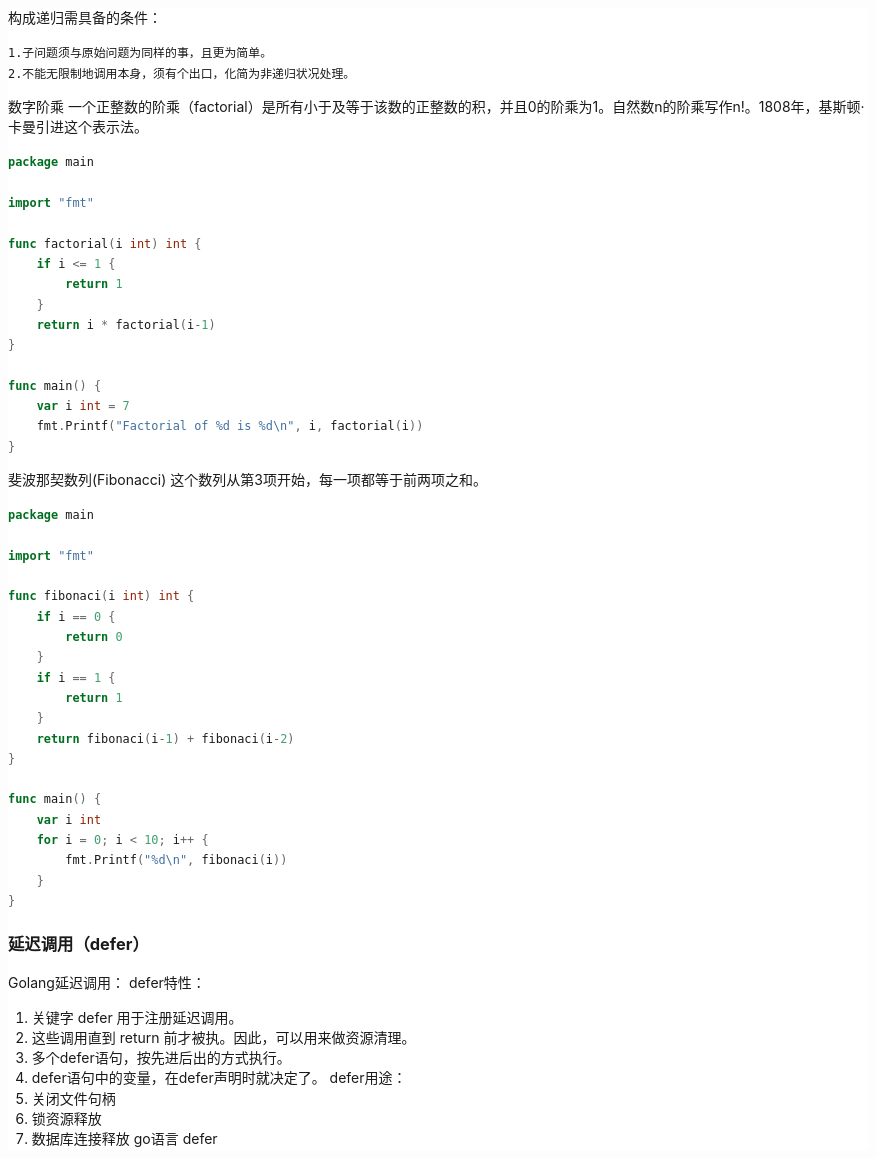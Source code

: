 构成递归需具备的条件：

    1.子问题须与原始问题为同样的事，且更为简单。
    2.不能无限制地调用本身，须有个出口，化简为非递归状况处理。
数字阶乘
一个正整数的阶乘（factorial）是所有小于及等于该数的正整数的积，并且0的阶乘为1。自然数n的阶乘写作n!。1808年，基斯顿·卡曼引进这个表示法。

```go
package main

import "fmt"

func factorial(i int) int {
    if i <= 1 {
        return 1
    }
    return i * factorial(i-1)
}

func main() {
    var i int = 7
    fmt.Printf("Factorial of %d is %d\n", i, factorial(i))
}
```
斐波那契数列(Fibonacci)
这个数列从第3项开始，每一项都等于前两项之和。
```go
package main

import "fmt"

func fibonaci(i int) int {
    if i == 0 {
        return 0
    }
    if i == 1 {
        return 1
    }
    return fibonaci(i-1) + fibonaci(i-2)
}

func main() {
    var i int
    for i = 0; i < 10; i++ {
        fmt.Printf("%d\n", fibonaci(i))
    }
}
```
### 延迟调用（defer）
Golang延迟调用：
defer特性：
1. 关键字 defer 用于注册延迟调用。
2. 这些调用直到 return 前才被执。因此，可以用来做资源清理。
3. 多个defer语句，按先进后出的方式执行。
4. defer语句中的变量，在defer声明时就决定了。
defer用途：
1. 关闭文件句柄
2. 锁资源释放
3. 数据库连接释放
go语言 defer
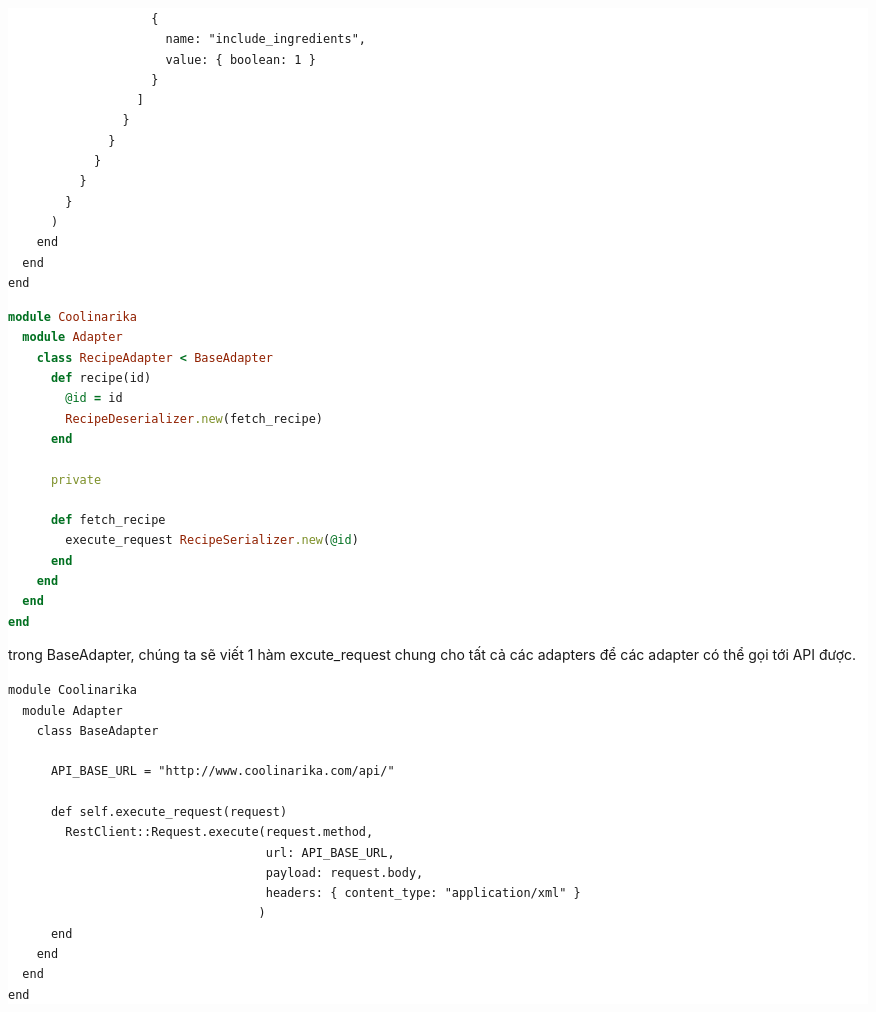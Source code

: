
```
                    {
                      name: "include_ingredients",
                      value: { boolean: 1 }
                    }
                  ]
                }
              }
            }
          }
        }
      )
    end
  end
end
```

```ruby
module Coolinarika
  module Adapter
    class RecipeAdapter < BaseAdapter
      def recipe(id)
        @id = id
        RecipeDeserializer.new(fetch_recipe)
      end

      private

      def fetch_recipe
        execute_request RecipeSerializer.new(@id)
      end
    end
  end
end
```

trong BaseAdapter, chúng ta sẽ viết 1 hàm excute_request chung cho tất cả các adapters để các adapter có thể gọi tới API được.

```
module Coolinarika
  module Adapter
    class BaseAdapter

      API_BASE_URL = "http://www.coolinarika.com/api/"

      def self.execute_request(request)
        RestClient::Request.execute(request.method,
                                    url: API_BASE_URL,
                                    payload: request.body,
                                    headers: { content_type: "application/xml" }
                                   )
      end
    end
  end
end
```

_WHAT THE TASK ASKS_
Could you give the number of lines in the data above that contain the string "Printf", with no other words?

_RESPONSE BELOW_
2